Adol shook his head, "Not exactly. One of the earlier humans described something he called a computer. He said it was a machine that would perform tasks if asked correctly. He said that computers seemed marvelously intelligent, but they were actually quite stupid, because they responded very literally to a human's requests. Imagine the Cube as a device such as that, but one that is vastly more intelligent than any person you have met so far. If you know how to ask the Cube correctly, It can do just about anything to this world; cause rain or snow to fall, raise the mountains, drain the oceans, bring more wildlife to an area, even create new and wonderous creatures that we have never seen. But you need to know how to ask in such a way that the Cube cannot misinterpret, for the Cube does Its best to protect our world. We believe it created the world out of nothingness, and will not allow our requests to harm the world, you see."
"So, sometimes you'll ask for something, and..." Branwen began.

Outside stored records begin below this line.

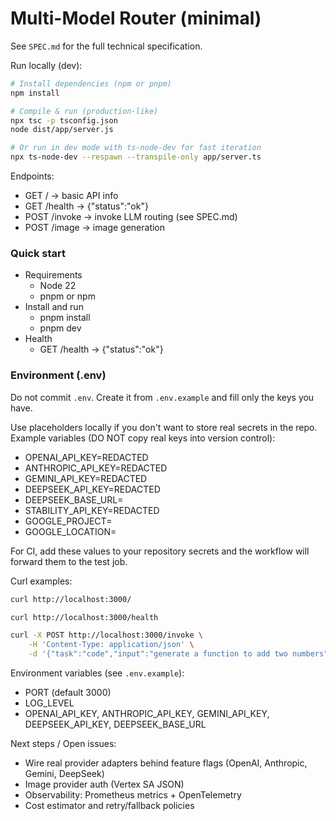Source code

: 
# Multi-Model Router (minimal)

See `SPEC.md` for the full technical specification.

Run locally (dev):

```bash
# Install dependencies (npm or pnpm)
npm install

# Compile & run (production-like)
npx tsc -p tsconfig.json
node dist/app/server.js

# Or run in dev mode with ts-node-dev for fast iteration
npx ts-node-dev --respawn --transpile-only app/server.ts
```

Endpoints:

- GET / -> basic API info
- GET /health -> {"status":"ok"}
- POST /invoke -> invoke LLM routing (see SPEC.md)
- POST /image -> image generation

### Quick start

- Requirements
	- Node 22
	- pnpm or npm
- Install and run
	- pnpm install
	- pnpm dev
- Health
	- GET /health → {"status":"ok"}

### Environment (.env)

Do not commit `.env`. Create it from `.env.example` and fill only the keys you have.

Use placeholders locally if you don't want to store real secrets in the repo. Example variables (DO NOT copy real keys into version control):

- OPENAI_API_KEY=REDACTED
- ANTHROPIC_API_KEY=REDACTED
- GEMINI_API_KEY=REDACTED
- DEEPSEEK_API_KEY=REDACTED
- DEEPSEEK_BASE_URL=
- STABILITY_API_KEY=REDACTED
- GOOGLE_PROJECT=
- GOOGLE_LOCATION=

For CI, add these values to your repository secrets and the workflow will forward them to the test job.

Curl examples:

```bash
curl http://localhost:3000/

curl http://localhost:3000/health

curl -X POST http://localhost:3000/invoke \
	-H 'Content-Type: application/json' \
	-d '{"task":"code","input":"generate a function to add two numbers"}'
```

Environment variables (see `.env.example`):
- PORT (default 3000)
- LOG_LEVEL
- OPENAI_API_KEY, ANTHROPIC_API_KEY, GEMINI_API_KEY, DEEPSEEK_API_KEY, DEEPSEEK_BASE_URL

Next steps / Open issues:
- Wire real provider adapters behind feature flags (OpenAI, Anthropic, Gemini, DeepSeek)
- Image provider auth (Vertex SA JSON)
- Observability: Prometheus metrics + OpenTelemetry
- Cost estimator and retry/fallback policies

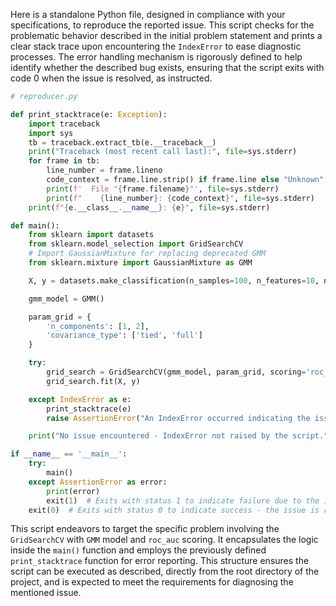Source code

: Here is a standalone Python file, designed in compliance with your specifications, to reproduce the reported issue. This script checks for the problematic behavior described in the initial problem statement and prints a clear stack trace upon encountering the `IndexError` to ease diagnostic processes. The error handling mechanism is rigorously defined to help identify whether the described bug exists, ensuring that the script exits with code 0 when the issue is resolved, as instructed.

```python
# reproducer.py

def print_stacktrace(e: Exception):
    import traceback
    import sys
    tb = traceback.extract_tb(e.__traceback__)
    print("Traceback (most recent call last):", file=sys.stderr)
    for frame in tb:
        line_number = frame.lineno
        code_context = frame.line.strip() if frame.line else "Unknown"
        print(f'  File "{frame.filename}"', file=sys.stderr)
        print(f"    {line_number}: {code_context}", file=sys.stderr)
    print(f"{e.__class__.__name__}: {e}", file=sys.stderr)

def main():
    from sklearn import datasets
    from sklearn.model_selection import GridSearchCV
    # Import GaussianMixture for replacing deprecated GMM
    from sklearn.mixture import GaussianMixture as GMM

    X, y = datasets.make_classification(n_samples=100, n_features=10, n_classes=2)

    gmm_model = GMM()

    param_grid = {
        'n_components': [1, 2],
        'covariance_type': ['tied', 'full']
    }

    try:
        grid_search = GridSearchCV(gmm_model, param_grid, scoring='roc_auc')
        grid_search.fit(X, y)

    except IndexError as e:
        print_stacktrace(e)
        raise AssertionError("An IndexError occurred indicating the issue is present")

    print("No issue encountered - IndexError not raised by the script.")

if __name__ == '__main__':
    try:
        main()
    except AssertionError as error:
        print(error)
        exit(1)  # Exits with status 1 to indicate failure due to the issue being present
    exit(0)  # Exits with status 0 to indicate success - the issue is resolved
```

This script endeavors to target the specific problem involving the `GridSearchCV` with `GMM` model and `roc_auc` scoring. It encapsulates the logic inside the `main()` function and employs the previously defined `print_stacktrace` function for error reporting. This structure ensures the script can be executed as described, directly from the root directory of the project, and is expected to meet the requirements for diagnosing the mentioned issue.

"Nothing happens," Adol replied, smiling. "The Cube is trying to maintain a balance we do not understand, and although It will allow us to play at creation, It will not allow us to tip the balance."
"I don't think I really understand," Branwen said, shaking her head slightly. "What you say sounds like our version of a god. But we never really meet our gods. You can actually touch the Cube?"
"You are far more interested than many of the other humans," Adol replied to Branwen. "Why don't I bring you to It to see for yourself?"